## WHAT THE TASK REQUIRES:
Your answer must be an exact copy of the lines below, from the first through the one with "data products for", with no pictures.

[Data extracted from a collection]
________________________________________

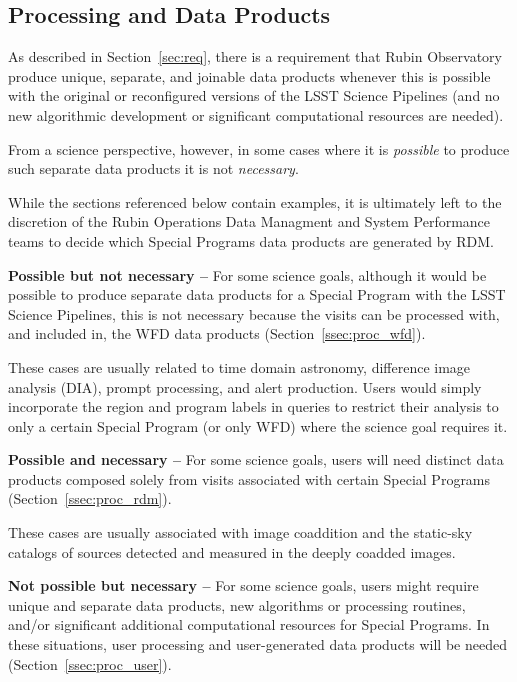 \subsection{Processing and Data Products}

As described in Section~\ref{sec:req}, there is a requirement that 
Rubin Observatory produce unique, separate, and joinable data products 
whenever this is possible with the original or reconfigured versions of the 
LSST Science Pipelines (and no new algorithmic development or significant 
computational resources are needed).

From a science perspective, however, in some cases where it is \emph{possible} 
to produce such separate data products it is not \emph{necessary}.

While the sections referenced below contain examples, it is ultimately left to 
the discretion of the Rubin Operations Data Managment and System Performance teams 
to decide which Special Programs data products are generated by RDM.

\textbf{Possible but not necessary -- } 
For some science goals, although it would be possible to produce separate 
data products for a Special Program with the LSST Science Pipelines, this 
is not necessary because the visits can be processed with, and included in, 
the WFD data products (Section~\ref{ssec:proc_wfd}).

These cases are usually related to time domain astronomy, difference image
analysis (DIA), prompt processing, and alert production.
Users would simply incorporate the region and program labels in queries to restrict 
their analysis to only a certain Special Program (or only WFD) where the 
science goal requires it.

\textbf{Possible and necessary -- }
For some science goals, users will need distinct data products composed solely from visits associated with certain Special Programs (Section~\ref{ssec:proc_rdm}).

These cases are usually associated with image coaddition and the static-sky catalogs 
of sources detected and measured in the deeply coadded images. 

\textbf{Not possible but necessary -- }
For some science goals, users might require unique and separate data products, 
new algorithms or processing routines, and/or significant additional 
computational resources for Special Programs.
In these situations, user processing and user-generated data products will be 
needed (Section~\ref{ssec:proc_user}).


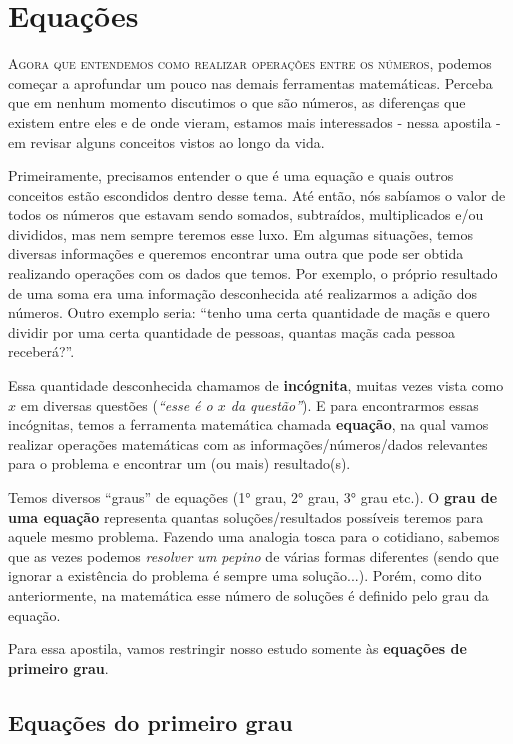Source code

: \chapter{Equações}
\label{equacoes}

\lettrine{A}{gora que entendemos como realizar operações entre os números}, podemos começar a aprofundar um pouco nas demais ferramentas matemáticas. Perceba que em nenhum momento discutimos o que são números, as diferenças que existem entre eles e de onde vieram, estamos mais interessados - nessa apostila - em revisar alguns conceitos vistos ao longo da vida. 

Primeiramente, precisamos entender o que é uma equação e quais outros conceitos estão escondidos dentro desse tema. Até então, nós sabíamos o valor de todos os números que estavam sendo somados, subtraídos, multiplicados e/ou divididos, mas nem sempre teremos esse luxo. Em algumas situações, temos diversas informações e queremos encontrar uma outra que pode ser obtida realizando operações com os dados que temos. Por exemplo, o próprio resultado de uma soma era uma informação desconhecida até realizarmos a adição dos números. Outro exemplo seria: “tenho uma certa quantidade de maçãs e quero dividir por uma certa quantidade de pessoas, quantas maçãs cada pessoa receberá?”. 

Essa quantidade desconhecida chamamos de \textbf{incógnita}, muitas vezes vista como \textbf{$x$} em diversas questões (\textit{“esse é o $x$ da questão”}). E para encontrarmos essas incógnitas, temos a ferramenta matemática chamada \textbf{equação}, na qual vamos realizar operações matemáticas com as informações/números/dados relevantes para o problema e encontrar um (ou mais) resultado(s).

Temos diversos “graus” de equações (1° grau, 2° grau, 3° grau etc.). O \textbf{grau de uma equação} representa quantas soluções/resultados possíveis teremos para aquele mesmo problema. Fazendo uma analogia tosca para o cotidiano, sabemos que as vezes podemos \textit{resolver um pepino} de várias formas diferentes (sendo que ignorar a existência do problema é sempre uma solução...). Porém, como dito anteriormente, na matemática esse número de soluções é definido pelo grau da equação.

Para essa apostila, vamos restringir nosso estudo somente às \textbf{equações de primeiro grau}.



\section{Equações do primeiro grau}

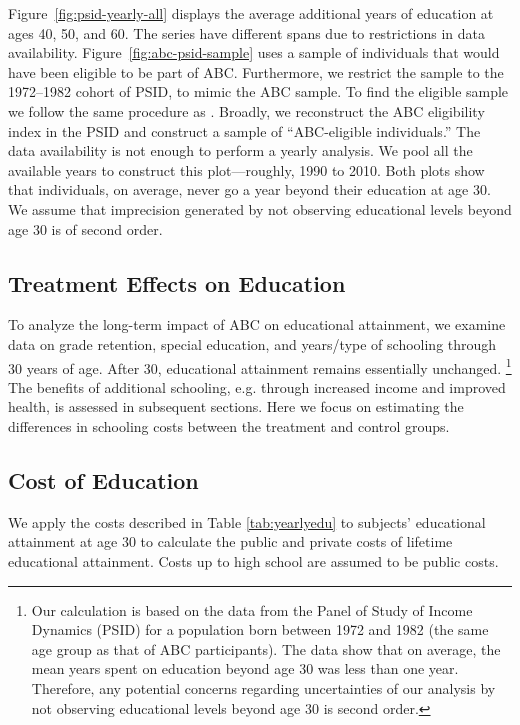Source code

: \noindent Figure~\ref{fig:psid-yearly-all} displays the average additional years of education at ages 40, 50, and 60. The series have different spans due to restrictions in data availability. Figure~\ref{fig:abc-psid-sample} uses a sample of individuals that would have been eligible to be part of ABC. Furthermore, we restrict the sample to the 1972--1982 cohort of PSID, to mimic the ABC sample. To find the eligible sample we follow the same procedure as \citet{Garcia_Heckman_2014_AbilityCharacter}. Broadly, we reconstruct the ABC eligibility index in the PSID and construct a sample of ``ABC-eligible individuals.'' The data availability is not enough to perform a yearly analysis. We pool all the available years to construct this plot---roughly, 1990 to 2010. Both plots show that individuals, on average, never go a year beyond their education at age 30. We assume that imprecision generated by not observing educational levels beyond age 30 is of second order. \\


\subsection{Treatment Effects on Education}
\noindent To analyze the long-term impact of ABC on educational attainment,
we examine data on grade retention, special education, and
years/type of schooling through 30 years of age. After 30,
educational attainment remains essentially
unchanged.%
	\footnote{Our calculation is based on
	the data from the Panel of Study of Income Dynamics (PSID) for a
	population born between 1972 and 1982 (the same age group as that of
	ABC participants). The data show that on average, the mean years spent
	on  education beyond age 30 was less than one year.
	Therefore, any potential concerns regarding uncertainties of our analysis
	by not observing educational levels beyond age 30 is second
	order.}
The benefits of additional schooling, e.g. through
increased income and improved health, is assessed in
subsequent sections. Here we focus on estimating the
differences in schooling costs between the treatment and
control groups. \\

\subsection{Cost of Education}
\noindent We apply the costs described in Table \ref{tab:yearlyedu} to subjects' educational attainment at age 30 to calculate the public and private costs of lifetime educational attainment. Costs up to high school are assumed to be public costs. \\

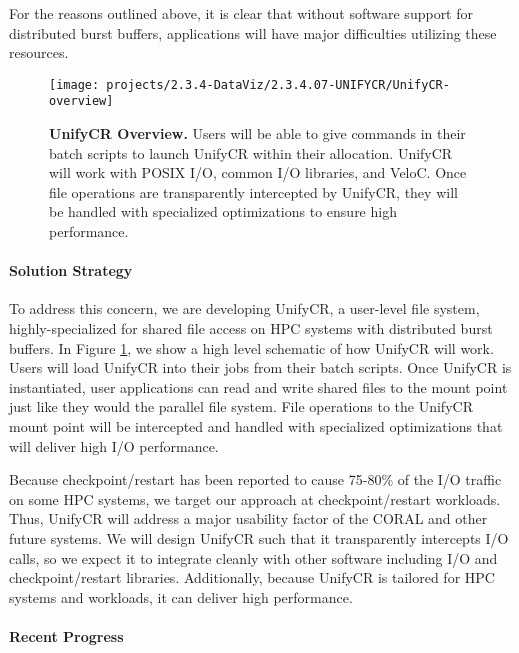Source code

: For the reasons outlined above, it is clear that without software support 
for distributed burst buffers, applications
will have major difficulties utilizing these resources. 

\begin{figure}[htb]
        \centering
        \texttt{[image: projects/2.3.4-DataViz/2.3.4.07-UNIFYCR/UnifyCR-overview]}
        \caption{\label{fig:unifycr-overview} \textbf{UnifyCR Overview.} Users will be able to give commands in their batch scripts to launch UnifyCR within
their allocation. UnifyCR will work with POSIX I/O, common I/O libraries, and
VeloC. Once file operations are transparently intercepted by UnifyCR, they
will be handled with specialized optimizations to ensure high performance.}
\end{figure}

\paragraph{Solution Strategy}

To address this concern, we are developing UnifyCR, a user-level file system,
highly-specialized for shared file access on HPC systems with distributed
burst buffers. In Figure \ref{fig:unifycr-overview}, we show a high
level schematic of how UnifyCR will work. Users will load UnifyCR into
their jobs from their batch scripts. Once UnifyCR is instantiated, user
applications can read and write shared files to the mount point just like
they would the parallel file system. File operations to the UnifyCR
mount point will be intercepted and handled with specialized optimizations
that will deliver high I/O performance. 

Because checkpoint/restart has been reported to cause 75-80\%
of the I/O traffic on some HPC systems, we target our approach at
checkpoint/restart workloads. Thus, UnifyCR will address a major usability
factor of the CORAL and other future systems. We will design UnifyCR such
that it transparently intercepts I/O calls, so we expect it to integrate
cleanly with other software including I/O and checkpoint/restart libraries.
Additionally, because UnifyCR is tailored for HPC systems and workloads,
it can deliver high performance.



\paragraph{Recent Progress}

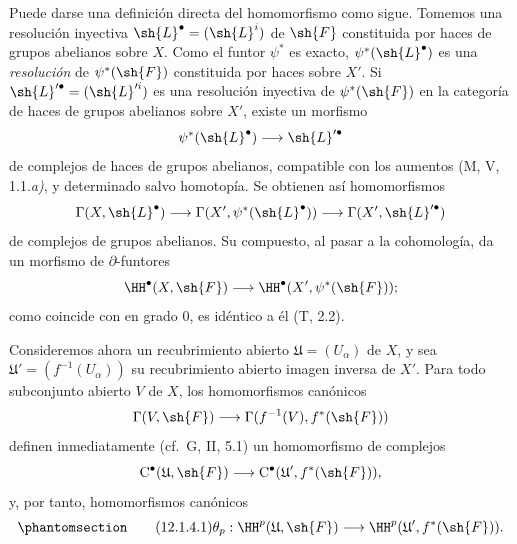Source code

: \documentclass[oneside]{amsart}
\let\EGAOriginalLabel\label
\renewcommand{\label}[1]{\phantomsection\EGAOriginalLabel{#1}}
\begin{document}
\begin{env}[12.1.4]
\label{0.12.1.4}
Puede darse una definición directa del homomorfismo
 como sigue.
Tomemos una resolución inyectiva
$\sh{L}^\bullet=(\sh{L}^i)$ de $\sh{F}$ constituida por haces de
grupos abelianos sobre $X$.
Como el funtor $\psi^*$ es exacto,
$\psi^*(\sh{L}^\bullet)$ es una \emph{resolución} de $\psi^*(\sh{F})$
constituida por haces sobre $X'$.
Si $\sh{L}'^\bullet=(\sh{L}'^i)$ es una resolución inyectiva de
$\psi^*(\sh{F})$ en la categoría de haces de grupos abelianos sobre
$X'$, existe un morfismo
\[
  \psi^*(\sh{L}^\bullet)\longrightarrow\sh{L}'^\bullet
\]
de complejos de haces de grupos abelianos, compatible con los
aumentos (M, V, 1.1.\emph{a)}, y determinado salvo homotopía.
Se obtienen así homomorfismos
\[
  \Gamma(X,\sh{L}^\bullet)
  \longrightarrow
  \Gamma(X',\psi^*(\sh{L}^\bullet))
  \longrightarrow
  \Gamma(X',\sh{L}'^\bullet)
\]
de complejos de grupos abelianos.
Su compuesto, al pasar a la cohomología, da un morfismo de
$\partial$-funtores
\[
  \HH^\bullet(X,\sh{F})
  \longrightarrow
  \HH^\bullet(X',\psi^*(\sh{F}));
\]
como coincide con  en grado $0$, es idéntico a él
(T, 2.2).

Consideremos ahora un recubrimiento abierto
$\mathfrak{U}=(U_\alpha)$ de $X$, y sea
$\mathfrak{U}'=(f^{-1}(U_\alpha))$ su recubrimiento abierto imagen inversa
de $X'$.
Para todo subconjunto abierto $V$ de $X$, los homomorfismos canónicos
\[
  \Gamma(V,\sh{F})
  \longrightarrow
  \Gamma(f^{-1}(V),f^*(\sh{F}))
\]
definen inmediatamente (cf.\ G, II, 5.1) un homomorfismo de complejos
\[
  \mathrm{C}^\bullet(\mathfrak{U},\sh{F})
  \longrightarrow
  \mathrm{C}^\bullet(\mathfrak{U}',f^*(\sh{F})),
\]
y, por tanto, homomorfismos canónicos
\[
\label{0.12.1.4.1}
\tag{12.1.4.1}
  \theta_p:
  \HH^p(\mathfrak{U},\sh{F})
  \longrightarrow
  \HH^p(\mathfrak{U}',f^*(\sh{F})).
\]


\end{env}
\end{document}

________________________________________

## SOLUTION BELOW:
 \subsection{Processing and Data Products}

As described in Section~\ref{sec:req}, there is a requirement that 
Rubin Observatory produce unique, separate, and joinable data products 
whenever this is possible with the original or reconfigured versions of the 
LSST Science Pipelines (and no new algorithmic development or significant 
computational resources are needed).

From a science perspective, however, in some cases where it is \emph{possible} 
to produce such separate data products it is not \emph{necessary}.

While the sections referenced below contain examples, it is ultimately left to 
the discretion of the Rubin Operations Data Managment and System Performance teams 
to decide which Special Programs data products are generated by RDM.

\textbf{Possible but not necessary -- } 
For some science goals, although it would be possible to produce separate 
data products for a Special Program with the LSST Science Pipelines, this 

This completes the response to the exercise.